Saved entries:
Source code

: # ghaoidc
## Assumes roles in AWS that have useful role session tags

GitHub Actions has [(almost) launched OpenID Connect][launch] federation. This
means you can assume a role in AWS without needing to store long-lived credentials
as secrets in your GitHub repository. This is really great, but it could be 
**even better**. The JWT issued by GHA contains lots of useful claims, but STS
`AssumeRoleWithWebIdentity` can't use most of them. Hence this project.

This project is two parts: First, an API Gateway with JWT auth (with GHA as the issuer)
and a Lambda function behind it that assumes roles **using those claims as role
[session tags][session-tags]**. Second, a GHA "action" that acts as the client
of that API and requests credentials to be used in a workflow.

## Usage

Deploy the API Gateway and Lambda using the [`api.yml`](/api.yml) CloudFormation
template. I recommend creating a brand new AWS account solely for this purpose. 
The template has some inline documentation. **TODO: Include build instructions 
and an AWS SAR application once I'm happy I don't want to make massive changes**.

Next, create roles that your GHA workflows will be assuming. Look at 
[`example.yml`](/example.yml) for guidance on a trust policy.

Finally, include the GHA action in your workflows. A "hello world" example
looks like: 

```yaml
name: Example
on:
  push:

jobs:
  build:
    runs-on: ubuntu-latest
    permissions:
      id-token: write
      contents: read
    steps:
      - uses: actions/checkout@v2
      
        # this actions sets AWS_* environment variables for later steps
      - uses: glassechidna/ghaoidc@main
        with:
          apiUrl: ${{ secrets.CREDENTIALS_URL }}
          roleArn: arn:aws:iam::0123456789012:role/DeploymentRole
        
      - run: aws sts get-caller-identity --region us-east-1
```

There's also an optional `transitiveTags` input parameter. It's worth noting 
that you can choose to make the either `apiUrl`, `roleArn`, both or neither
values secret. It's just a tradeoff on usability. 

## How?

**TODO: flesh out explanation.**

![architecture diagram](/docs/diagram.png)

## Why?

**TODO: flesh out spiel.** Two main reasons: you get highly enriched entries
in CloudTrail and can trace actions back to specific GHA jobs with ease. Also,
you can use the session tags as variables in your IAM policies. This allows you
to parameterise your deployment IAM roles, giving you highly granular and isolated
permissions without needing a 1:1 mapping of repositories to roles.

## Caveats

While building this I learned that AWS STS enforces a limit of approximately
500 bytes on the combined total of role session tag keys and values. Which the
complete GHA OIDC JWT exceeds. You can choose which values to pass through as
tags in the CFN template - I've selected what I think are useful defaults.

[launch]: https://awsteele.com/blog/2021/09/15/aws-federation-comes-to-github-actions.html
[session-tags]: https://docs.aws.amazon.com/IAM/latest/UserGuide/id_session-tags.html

▶ **What is needed**:
Here the goal is to repeat each entry exactly.

▶ **Result for this task**:
Source code

: # ghaoidc
## Assumes roles in AWS that have useful role session tags

GitHub Actions has [(almost) launched OpenID Connect][launch] federation. This
means you can assume a role in AWS without needing to store long-lived credentials
as secrets in your GitHub repository. This is really great, but it could be 
**even better**. The JWT issued by GHA contains lots of useful claims, but STS
`AssumeRoleWithWebIdentity` can't use most of them. Hence this project.

This project is two parts: First, an API Gateway with JWT auth (with GHA as the issuer)
and a Lambda function behind it that assumes roles **using those claims as role
[session tags][session-tags]**. Second, a GHA "action" that acts as the client
of that API and requests credentials to be used in a workflow.

## Usage

Deploy the API Gateway and Lambda using the [`api.yml`](/api.yml) CloudFormation
template. I recommend creating a brand new AWS account solely for this purpose. 
The template has some inline documentation. **TODO: Include build instructions 
and an AWS SAR application once I'm happy I don't want to make massive changes**.

Next, create roles that your GHA workflows will be assuming. Look at 
[`example.yml`](/example.yml) for guidance on a trust policy.

Finally, include the GHA action in your workflows. A "hello world" example
looks like: 

```yaml
name: Example
on:
  push:

jobs:
  build:
    runs-on: ubuntu-latest
    permissions:
      id-token: write
      contents: read
    steps:
      - uses: actions/checkout@v2
      
        # this actions sets AWS_* environment variables for later steps
      - uses: glassechidna/ghaoidc@main
        with:
          apiUrl: ${{ secrets.CREDENTIALS_URL }}
          roleArn: arn:aws:iam::0123456789012:role/DeploymentRole
        
      - run: aws sts get-caller-identity --region us-east-1
```

There's also an optional `transitiveTags` input parameter. It's worth noting 
that you can choose to make the either `apiUrl`, `roleArn`, both or neither
values secret. It's just a tradeoff on usability. 

## How?

**TODO: flesh out explanation.**

![architecture diagram](/docs/diagram.png)

## Why?

**TODO: flesh out spiel.** Two main reasons: you get highly enriched entries
in CloudTrail and can trace actions back to specific GHA jobs with ease. Also,
you can use the session tags as variables in your IAM policies. This allows you
to parameterise your deployment IAM roles, giving you highly granular and isolated
permissions without needing a 1:1 mapping of repositories to roles.

## Caveats

While building this I learned that AWS STS enforces a limit of approximately
500 bytes on the combined total of role session tag keys and values. Which the
complete GHA OIDC JWT exceeds. You can choose which values to pass through as
tags in the CFN template - I've selected what I think are useful defaults.

[launch]: https://awsteele.com/blog/2021/09/15/aws-federation-comes-to-github-actions.html
[session-tags]: https://docs.aws.amazon.com/IAM/latest/UserGuide/id_session-tags.html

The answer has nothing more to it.